• _Required action_
Once a line is found to contain "caption", copy it out of the listing.

• _Input data_
---------------

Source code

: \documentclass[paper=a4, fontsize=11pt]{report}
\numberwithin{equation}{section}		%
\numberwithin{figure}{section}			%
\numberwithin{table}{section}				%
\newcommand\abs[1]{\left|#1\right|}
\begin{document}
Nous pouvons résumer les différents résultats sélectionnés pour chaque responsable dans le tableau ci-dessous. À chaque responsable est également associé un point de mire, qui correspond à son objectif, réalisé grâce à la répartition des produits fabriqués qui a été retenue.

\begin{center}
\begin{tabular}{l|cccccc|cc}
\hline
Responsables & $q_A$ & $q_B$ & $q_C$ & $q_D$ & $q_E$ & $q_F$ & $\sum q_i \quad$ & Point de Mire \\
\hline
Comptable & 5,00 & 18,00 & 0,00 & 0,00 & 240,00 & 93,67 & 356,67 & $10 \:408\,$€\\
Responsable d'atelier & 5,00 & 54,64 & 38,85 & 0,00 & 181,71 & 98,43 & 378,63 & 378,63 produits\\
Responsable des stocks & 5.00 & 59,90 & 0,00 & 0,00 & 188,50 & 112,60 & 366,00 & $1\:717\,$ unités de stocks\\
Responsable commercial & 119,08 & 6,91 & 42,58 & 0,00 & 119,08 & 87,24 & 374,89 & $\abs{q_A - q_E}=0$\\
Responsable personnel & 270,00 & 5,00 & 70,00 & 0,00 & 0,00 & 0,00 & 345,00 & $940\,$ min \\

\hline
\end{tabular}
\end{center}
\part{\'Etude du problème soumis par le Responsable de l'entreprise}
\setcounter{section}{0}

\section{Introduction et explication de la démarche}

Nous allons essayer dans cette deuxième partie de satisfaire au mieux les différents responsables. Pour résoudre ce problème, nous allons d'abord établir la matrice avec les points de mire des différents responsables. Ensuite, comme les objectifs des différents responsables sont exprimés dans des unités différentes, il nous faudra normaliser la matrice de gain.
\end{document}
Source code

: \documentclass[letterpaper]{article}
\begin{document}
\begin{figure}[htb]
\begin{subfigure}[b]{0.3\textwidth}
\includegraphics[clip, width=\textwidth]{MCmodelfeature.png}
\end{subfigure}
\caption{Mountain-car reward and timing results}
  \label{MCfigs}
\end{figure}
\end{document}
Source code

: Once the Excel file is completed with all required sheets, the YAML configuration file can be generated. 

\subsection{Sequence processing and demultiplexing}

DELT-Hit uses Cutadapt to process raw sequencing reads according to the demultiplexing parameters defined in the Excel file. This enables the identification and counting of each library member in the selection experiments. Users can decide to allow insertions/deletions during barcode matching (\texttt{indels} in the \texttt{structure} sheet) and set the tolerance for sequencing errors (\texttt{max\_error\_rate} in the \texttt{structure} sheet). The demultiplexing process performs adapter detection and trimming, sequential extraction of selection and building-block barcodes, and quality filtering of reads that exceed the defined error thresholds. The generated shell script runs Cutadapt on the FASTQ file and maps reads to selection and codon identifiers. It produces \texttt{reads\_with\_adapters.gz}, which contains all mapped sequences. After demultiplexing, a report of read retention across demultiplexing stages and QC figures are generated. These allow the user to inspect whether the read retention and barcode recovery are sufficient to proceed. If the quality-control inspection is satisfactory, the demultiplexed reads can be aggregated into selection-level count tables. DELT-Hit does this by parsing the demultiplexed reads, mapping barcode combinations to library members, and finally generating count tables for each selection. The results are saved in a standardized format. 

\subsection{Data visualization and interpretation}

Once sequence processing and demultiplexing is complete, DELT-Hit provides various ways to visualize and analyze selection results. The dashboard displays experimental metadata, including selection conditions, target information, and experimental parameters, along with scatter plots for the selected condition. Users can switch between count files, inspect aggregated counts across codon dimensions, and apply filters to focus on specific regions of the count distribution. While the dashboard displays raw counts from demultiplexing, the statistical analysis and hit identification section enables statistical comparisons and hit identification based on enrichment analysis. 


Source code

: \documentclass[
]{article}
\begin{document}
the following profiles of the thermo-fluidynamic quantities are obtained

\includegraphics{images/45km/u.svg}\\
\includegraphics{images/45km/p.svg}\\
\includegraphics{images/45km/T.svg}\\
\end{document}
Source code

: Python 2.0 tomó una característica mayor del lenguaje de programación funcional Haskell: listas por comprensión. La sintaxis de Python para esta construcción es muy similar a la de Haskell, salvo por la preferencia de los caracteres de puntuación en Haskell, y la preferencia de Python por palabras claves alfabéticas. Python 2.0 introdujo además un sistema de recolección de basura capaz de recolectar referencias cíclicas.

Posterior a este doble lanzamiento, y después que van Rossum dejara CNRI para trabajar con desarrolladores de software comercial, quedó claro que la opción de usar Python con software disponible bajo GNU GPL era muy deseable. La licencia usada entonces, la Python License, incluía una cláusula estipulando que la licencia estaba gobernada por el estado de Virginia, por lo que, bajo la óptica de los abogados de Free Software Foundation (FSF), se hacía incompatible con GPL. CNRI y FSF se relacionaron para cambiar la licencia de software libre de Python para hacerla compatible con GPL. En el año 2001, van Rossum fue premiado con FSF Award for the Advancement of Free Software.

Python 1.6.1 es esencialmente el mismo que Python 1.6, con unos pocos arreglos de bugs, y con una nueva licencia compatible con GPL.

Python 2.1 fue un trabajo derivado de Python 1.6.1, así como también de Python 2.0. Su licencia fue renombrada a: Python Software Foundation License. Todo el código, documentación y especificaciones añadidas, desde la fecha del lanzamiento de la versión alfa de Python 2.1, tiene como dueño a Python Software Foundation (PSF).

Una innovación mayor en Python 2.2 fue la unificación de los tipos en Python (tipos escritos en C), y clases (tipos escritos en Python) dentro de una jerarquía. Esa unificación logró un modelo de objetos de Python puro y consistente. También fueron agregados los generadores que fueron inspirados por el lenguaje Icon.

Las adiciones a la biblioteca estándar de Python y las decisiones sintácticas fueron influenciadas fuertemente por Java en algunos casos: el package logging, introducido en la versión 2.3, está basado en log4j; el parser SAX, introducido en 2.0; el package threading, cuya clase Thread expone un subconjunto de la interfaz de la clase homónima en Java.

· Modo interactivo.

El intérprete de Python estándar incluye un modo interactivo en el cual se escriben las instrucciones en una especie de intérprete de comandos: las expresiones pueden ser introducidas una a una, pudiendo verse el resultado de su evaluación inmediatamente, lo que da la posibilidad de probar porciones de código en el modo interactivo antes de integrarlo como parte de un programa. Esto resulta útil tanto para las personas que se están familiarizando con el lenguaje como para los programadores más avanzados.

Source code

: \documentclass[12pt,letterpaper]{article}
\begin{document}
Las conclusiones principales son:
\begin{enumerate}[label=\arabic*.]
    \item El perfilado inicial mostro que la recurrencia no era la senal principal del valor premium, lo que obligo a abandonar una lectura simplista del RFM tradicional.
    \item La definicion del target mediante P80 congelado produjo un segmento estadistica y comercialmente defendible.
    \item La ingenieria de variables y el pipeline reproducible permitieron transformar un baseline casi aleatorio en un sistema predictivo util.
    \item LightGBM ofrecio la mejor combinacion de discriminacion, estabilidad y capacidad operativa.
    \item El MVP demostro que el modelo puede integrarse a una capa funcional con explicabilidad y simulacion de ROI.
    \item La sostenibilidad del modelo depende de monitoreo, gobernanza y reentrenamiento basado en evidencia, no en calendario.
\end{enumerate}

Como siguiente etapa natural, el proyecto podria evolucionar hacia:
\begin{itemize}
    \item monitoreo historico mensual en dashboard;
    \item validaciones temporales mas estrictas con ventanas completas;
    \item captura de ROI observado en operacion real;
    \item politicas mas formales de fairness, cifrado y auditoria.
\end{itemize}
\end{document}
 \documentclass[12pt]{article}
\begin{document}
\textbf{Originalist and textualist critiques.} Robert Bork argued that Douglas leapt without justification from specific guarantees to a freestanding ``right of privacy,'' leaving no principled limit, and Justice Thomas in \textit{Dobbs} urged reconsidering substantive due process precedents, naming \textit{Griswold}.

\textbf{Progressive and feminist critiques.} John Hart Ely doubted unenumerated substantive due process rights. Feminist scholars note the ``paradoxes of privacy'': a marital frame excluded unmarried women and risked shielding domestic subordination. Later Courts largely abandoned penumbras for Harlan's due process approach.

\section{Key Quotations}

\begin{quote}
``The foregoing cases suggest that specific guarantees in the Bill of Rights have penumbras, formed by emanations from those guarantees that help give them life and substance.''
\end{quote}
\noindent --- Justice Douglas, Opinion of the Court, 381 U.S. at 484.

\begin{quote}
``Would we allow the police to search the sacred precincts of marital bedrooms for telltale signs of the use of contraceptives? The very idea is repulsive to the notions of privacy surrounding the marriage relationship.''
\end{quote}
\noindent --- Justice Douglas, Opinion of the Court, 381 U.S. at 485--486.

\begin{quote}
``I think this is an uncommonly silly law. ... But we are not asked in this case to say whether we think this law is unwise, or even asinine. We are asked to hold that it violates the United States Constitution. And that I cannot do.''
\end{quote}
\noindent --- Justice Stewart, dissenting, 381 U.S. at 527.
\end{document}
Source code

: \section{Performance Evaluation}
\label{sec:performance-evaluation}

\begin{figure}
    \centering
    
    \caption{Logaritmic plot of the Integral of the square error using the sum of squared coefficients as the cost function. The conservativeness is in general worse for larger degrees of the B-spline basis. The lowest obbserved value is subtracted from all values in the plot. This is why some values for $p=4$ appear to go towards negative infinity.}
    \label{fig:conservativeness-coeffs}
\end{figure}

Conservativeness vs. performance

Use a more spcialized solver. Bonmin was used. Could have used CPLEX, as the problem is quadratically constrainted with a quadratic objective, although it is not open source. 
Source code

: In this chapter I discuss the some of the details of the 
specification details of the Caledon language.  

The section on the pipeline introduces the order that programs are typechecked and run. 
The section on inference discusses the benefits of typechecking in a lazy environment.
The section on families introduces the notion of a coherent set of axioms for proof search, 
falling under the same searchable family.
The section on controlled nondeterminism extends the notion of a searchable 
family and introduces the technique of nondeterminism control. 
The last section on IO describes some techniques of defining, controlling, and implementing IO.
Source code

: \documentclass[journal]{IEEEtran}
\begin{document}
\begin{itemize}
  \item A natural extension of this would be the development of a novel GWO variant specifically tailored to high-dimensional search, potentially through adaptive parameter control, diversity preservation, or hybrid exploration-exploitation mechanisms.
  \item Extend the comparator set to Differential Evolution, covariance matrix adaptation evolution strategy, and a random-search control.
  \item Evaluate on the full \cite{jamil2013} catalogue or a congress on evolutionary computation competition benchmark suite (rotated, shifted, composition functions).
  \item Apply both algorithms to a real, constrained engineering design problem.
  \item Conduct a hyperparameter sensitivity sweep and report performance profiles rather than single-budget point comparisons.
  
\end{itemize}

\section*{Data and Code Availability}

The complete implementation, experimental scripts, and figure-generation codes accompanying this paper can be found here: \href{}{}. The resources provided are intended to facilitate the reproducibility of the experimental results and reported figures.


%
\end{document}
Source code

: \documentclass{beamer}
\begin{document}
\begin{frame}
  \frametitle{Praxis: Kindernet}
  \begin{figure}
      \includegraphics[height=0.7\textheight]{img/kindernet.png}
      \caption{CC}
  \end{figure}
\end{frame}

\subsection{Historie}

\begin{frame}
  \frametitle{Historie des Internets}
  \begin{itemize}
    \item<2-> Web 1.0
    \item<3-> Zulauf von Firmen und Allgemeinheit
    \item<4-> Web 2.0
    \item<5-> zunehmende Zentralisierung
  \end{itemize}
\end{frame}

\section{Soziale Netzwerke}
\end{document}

---------------

• _Solution below_
\caption{Mountain-car reward and timing results}
    \caption{Logaritmic plot of the Integral of the square error using the sum of squared coefficients as the cost function. The conservativeness is in general worse for larger degrees of the B-spline basis. The lowest obbserved value is subtracted from all values in the plot. This is why some values for $p=4$ appear to go towards negative infinity.}
      \caption{CC}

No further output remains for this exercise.